# 1968 Stingray Lemon Peeler value???



## slamdunc09 (Feb 23, 2019)

Hi-

I'm not a bike collector, but have always admired these since my best friend in school had one.  Found this one and I'm wondering what the range of value is? The tag says 99% original.  What should I be looking at?

Mike


----------



## ZE52414 (Feb 23, 2019)

Wrong seat of course but they get to be pretty expensive. Anywhere from probably 1000$-2000$


----------



## stoney (Feb 23, 2019)

Nice bike. It still has the original pogo seat post. Someone added the front fender. '68 had no front fender. Rear tire looks to have been replaced. Should have yellow line I believe. If the price is in the middle above estimate I feel that is good. Some you see for much more but they don't seem to sell. My opinion and I sure don't know everything.


----------



## spoker (Feb 23, 2019)

friend of mine has a truly all og lemon with a disc,$3500


----------



## unregistered (Feb 23, 2019)

68 should have a pogo seatpost, too. Not sure if this is one or not. Seat is incorrect and that’s a big $$$ item. I see $1100 here, prices have been trending down for a couple of years now and I don’t see them going back up.

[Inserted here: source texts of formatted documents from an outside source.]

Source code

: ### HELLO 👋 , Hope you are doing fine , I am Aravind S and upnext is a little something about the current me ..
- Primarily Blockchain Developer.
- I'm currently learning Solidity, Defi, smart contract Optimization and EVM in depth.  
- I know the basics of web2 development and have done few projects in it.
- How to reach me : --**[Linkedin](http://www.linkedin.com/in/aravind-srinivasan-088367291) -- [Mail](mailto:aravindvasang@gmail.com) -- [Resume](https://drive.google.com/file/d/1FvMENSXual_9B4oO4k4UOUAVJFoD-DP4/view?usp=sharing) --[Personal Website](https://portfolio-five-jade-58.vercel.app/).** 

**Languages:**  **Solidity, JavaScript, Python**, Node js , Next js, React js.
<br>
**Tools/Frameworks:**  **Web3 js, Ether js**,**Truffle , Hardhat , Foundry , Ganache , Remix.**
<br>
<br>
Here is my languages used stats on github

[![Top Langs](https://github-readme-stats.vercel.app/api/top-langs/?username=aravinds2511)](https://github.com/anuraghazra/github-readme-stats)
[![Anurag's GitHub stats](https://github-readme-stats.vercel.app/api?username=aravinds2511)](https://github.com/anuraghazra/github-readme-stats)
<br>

Speedo and light could be sold to recoup some $$ though.


----------



## Rollo (Feb 23, 2019)

... It does appear to have the pogo seat post ... Speedometer is off of a Schwinn exercise bike ... no Stingray logo on the face ... no speedo cable or drive ... Should have red dot eye poker brake levers ... Wrong year derailleur ... it should have the smooth style chain wheels not cogged ... Repop pedals ... I'd  lose the cheap front fender ...
... Still a clean original paint Lemon Peeler dated June-'68 ...


----------



## mcmfw2 (Feb 24, 2019)

Pretty decent paint,  Weak guard hurts it as does the incorrect seat and rear tire it also has a later year rear strut and deraillieur , incorrect cables, incorrect seat hardware and an aftermarket front fender ... someones has certainly been into it  ... The Rear tire and seat will set you back an easy $600 if you can find them...  Nowhere near being 90% original...


----------